Huber's New Observations Upon Bees The Complete Volumes I & II by Francis Huber

What Huber discovered and wrote about here, laid the ground work for all the practical knowledge we have of bees today. His discoveries were so revolutionary, that beekeeping can be divided in two eras very easily as pre-Huber and post-Huber.

This edition of Huber's Observations by far surpasses any other edition ever printed in the English language.

First it has both Volume I and II, while every English edition currently in print that I am aware of is only Volume I of the 1809 edition. which is only a third of the final Huber book. The second volume was published in 1814 in French 5 years after that 1809 edition and contains Huber's research on the origin of wax, the construction of comb, the ventilation of the hive and much more.

Second, it is the best English translation from the original French and the only one I know of that has both volumes. C.P. Dadant, was uniquely qualified to do the translation.
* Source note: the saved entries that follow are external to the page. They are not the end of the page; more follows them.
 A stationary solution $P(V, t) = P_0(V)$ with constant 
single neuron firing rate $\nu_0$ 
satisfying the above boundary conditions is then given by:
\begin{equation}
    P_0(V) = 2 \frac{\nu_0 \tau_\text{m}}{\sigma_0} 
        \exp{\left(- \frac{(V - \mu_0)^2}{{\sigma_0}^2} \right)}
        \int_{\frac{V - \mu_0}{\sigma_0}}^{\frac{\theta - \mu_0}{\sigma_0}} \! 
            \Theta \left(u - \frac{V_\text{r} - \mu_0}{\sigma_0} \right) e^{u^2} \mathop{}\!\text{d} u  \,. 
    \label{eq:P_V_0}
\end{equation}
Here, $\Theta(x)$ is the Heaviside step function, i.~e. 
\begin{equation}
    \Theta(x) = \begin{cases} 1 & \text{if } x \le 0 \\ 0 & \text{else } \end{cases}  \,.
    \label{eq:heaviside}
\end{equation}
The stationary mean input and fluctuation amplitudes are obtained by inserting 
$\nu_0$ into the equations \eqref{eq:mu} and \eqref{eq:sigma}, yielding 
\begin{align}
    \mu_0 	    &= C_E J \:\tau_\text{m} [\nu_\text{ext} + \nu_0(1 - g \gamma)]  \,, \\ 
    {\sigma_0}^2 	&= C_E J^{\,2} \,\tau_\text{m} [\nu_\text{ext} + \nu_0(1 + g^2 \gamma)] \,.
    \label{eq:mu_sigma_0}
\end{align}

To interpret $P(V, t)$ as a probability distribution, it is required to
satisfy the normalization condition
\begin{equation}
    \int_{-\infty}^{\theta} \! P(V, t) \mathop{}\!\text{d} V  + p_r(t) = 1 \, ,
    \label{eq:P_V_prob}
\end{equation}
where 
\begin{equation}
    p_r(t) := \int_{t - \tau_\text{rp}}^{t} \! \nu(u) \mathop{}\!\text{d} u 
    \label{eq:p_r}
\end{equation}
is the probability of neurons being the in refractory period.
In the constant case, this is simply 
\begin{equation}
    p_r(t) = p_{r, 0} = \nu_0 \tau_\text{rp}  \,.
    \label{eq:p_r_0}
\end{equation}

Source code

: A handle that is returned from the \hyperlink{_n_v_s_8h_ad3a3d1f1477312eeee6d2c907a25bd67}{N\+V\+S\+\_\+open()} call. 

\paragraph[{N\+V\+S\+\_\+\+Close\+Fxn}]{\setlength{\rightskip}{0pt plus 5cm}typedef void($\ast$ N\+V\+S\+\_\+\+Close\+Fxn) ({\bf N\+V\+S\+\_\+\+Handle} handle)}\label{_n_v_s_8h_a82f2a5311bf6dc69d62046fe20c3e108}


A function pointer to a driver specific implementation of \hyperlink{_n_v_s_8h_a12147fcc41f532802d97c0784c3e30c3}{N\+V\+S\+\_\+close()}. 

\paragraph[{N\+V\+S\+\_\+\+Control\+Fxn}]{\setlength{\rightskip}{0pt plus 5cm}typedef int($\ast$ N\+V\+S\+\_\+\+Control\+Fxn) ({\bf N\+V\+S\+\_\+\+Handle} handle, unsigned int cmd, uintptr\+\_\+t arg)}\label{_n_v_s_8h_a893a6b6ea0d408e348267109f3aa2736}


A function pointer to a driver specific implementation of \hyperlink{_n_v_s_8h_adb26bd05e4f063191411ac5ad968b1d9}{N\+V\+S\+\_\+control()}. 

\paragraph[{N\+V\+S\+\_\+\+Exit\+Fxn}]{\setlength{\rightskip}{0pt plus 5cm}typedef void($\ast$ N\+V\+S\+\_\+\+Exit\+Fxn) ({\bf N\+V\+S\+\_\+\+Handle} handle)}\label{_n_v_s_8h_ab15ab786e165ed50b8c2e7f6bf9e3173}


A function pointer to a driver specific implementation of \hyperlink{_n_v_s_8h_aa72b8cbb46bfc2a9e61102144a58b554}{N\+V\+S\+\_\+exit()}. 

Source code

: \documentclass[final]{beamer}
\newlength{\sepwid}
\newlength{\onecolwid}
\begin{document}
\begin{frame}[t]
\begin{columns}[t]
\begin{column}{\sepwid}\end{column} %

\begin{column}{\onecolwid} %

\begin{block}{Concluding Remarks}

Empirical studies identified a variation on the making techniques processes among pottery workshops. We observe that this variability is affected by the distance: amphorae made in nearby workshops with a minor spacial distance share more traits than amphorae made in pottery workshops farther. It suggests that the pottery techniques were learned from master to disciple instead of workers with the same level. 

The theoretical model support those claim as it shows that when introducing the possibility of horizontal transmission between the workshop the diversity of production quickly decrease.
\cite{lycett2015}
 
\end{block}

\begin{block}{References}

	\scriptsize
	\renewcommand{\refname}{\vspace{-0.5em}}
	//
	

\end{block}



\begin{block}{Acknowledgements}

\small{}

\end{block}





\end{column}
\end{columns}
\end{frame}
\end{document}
Dadant was born in France and French was his first language, yet he spent most of his life beekeeping; and writing and editing beekeeping articles and books in America in English.

Third, all of the English editions currently in print have only 2 plates (if any). Only the previous Dadant edition (1926) had all 14 of the original plates but unfortunately they were only halftones of some old yellow copies and are not very readable. This edition has new scans from a very good condition edition of the original 1814 French of both Volumes of Nouvelles Observations Sur Les Abeilles so these are clearer than any previous edition other than the original 1814 French edition. An additional engraving of Huber's work from Cheshire's book, plus an engraving of Francis Huber from the Dadant edition have been included. In addition, 7 more photos of a museum quality reproduction of Huber's Leaf hive have also been included. All figures have been split out and enlarged and put in the text where they are referred to. Photos of the original plates are included at the back for historic and artistic purposes.

Fourth, to put this book in context I have included a memoir of Huber by Professor De Candolle, a friend of Huber. This gives a bit of background on Huber's life.

Fifth, the only other edition to come close to this, the 1926 edition by Dadant, was in very small print. This one is 12 point and a typeface that appears to be larger and is very readable.

Product Details

ISBN-13: 9781614760566
Publisher: X-STAR PUBLISHING COMPANY
Publication date: 01/09/2012
Pages: 674
Product dimensions: 6.00(w) x 9.00(h) x 1.63(d)
Age Range: 14 Years

About the Author

François Huber was only fifteen years old when he began to suffer from a disease which gradually resulted in total blindness; but, with the aid of his wife, Marie Aimée Lullin, and of his servant, François Burnens, he was able to carry out investigations that laid the foundations of a scientific knowledge of the life history of the honey bee. His Nouvelles Observations sur les Abeilles was published at Geneva in 1792. Further observations were published as Volume II of the same in 1814. What he discovered laid the ground work for all the practical knowledge we have of bees today. His discoveries were so revolutionary, that beekeeping can be divided in two eras very easily as pre-Huber and post-Huber.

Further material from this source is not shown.